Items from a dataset
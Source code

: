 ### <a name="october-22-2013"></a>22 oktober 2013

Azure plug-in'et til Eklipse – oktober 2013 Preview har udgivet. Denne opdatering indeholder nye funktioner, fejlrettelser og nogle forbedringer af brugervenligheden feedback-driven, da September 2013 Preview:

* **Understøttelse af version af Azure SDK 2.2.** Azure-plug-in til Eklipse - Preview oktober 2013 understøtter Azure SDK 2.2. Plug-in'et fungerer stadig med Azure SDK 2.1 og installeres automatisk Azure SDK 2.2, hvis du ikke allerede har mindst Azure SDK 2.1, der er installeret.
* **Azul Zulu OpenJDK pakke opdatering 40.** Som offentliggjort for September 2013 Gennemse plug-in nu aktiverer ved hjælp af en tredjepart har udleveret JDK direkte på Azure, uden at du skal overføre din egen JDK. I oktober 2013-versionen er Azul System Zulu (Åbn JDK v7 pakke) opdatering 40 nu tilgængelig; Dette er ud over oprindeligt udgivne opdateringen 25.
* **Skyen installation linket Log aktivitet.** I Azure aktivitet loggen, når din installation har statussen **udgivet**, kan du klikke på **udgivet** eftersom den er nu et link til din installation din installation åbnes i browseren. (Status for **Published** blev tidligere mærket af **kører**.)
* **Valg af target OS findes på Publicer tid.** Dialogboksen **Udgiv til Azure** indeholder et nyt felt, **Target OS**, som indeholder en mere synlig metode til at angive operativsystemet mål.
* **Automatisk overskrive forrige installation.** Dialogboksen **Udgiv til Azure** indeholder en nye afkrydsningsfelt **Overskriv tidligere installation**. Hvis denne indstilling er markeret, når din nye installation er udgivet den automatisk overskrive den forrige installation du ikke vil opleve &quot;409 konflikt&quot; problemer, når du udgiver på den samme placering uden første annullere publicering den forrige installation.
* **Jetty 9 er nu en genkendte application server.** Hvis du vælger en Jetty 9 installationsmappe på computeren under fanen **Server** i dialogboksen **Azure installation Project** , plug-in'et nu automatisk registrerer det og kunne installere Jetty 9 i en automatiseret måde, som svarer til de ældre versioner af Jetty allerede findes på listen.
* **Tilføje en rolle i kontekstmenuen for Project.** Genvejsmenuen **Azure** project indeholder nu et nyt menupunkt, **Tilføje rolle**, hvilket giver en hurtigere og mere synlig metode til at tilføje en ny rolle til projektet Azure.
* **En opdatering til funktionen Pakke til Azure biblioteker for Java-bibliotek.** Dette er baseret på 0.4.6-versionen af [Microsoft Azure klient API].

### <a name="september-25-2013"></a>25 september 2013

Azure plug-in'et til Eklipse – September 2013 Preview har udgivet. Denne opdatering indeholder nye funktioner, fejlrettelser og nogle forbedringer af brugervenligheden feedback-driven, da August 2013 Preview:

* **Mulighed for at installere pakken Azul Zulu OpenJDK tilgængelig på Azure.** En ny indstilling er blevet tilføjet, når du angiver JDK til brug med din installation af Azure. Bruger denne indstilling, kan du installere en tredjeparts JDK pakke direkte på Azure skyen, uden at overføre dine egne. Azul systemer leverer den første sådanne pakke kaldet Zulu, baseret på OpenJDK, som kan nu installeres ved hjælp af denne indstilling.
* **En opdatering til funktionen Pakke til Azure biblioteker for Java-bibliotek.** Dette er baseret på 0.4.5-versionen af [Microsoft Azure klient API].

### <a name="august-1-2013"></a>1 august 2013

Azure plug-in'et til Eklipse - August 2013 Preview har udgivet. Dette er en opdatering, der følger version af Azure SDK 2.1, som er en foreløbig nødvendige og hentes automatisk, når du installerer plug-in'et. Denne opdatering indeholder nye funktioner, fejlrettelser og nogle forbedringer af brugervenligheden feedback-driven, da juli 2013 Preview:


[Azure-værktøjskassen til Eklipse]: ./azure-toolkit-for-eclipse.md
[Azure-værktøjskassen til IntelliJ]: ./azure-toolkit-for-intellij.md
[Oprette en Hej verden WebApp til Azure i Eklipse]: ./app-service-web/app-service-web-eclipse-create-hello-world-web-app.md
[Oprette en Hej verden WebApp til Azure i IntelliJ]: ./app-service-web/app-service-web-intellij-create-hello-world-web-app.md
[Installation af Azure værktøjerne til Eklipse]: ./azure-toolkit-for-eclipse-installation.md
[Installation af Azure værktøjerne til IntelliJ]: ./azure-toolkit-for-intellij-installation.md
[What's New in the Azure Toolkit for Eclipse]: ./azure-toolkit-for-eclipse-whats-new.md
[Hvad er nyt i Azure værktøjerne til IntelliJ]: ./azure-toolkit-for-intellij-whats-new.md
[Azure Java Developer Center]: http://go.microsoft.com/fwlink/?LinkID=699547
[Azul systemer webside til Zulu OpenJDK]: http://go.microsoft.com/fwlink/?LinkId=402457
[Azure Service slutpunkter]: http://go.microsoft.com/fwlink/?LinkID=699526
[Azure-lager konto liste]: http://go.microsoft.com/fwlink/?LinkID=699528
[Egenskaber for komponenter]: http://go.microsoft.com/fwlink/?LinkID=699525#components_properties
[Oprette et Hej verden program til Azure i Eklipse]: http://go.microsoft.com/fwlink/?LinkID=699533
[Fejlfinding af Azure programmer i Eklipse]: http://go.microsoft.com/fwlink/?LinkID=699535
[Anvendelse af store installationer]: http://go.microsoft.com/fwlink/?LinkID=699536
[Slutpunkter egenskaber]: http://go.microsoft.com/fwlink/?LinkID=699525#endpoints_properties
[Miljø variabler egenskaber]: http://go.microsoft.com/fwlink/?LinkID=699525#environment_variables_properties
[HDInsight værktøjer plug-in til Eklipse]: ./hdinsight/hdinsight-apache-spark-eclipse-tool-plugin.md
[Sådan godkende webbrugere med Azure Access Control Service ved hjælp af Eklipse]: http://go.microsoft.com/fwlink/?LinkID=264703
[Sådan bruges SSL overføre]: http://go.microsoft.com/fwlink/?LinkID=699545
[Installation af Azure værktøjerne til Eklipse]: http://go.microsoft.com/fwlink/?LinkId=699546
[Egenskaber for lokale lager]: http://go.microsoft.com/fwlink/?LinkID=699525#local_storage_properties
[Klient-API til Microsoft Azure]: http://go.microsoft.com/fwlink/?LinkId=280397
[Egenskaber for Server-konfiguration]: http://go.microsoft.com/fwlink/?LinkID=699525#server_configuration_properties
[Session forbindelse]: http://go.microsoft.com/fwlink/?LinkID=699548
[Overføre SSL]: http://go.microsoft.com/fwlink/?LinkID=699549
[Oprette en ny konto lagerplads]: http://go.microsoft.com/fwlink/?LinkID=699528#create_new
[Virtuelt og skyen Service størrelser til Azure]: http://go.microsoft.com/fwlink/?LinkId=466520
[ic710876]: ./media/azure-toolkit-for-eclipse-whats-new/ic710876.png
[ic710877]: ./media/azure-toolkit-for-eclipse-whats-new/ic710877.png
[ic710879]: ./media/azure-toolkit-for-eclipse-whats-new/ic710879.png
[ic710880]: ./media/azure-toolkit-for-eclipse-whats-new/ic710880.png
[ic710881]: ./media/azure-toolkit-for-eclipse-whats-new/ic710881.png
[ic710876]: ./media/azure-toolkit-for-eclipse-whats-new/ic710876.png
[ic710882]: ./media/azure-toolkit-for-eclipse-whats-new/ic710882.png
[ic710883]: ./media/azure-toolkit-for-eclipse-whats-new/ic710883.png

--

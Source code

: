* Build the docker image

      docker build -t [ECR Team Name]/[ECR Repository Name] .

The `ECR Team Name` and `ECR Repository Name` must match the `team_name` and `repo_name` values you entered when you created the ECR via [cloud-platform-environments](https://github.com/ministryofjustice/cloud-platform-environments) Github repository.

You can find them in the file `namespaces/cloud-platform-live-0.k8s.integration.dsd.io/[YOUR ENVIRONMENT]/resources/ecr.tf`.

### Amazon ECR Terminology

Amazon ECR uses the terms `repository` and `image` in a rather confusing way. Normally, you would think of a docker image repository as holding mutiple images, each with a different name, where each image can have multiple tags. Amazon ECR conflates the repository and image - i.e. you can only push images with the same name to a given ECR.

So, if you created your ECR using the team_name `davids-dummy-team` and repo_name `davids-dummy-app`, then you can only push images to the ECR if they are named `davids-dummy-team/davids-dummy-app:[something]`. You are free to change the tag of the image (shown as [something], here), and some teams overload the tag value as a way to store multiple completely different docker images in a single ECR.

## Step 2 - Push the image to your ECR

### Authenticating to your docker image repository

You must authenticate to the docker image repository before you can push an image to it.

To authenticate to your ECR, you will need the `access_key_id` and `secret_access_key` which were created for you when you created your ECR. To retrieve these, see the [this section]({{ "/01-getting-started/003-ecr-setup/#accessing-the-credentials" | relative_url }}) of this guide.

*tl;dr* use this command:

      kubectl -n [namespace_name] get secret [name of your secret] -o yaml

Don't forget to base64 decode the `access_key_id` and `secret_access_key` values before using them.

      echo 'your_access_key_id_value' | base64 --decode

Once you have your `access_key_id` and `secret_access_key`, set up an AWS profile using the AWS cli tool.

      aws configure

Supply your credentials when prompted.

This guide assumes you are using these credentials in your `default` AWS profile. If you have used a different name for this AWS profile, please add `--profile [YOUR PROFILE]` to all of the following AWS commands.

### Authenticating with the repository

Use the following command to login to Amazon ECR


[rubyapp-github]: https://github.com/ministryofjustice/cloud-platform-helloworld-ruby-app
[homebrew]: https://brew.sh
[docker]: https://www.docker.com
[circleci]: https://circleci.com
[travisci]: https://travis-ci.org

--

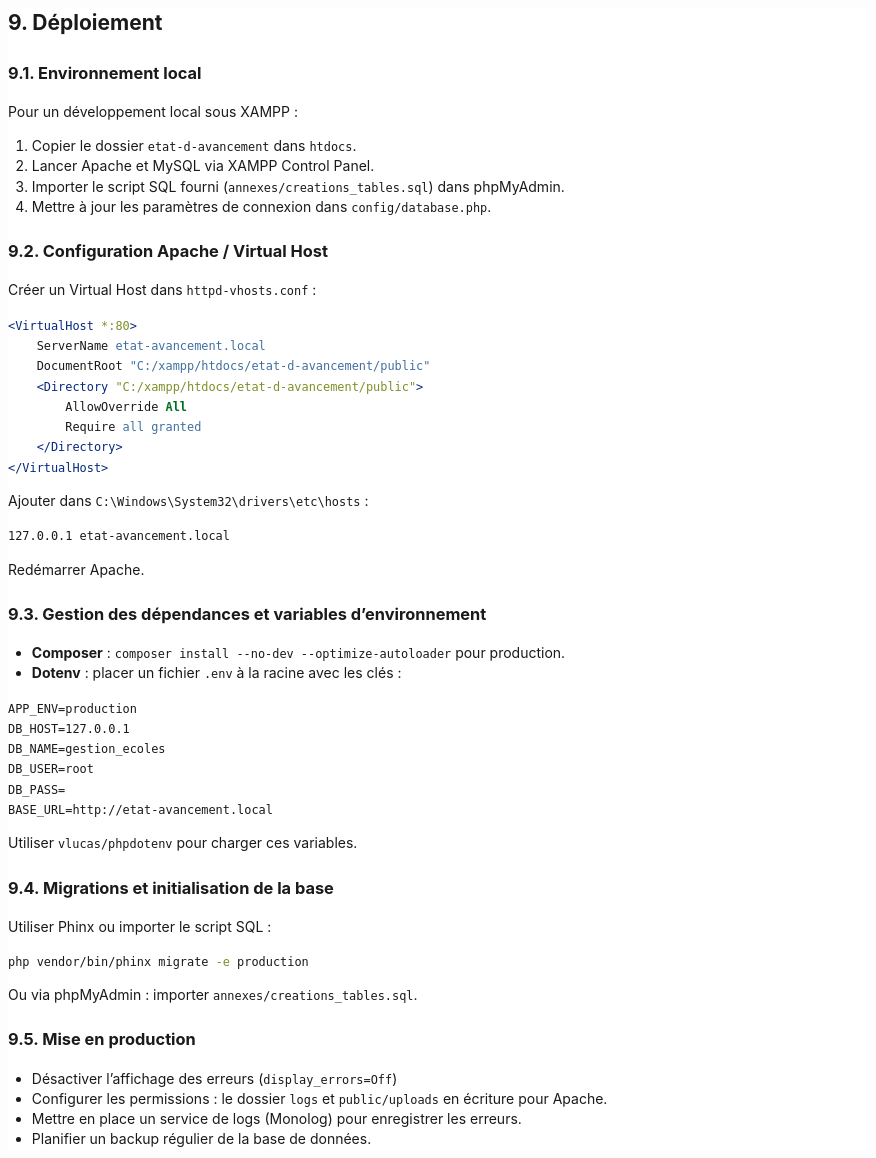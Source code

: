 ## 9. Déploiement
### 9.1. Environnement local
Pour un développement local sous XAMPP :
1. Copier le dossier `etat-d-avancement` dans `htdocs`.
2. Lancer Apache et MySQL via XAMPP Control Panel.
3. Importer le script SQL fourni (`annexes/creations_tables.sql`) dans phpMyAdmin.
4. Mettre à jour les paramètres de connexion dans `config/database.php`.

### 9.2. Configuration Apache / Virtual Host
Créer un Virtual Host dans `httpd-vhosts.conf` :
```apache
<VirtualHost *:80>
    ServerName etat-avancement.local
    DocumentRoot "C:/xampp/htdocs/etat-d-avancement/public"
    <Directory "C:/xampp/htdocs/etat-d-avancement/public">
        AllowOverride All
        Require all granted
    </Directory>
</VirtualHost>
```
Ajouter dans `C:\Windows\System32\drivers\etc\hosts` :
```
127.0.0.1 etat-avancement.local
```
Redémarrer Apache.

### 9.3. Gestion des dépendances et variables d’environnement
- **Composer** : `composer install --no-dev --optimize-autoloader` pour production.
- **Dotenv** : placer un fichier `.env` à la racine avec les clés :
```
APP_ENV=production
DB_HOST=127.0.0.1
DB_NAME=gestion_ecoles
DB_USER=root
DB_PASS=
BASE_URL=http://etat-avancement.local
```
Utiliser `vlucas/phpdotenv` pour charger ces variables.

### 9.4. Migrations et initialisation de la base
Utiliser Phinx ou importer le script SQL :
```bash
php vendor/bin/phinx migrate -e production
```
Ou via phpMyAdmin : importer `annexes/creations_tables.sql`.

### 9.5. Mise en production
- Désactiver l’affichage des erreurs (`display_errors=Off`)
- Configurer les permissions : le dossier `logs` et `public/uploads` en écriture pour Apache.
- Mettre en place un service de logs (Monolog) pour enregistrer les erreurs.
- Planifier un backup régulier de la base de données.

§ **TASK TO CARRY OUT**: From the data, list each line in which the string "Directory" appears.

§ **RESPONSE AREA**:
    <Directory "C:/xampp/htdocs/etat-d-avancement/public">
    </Directory>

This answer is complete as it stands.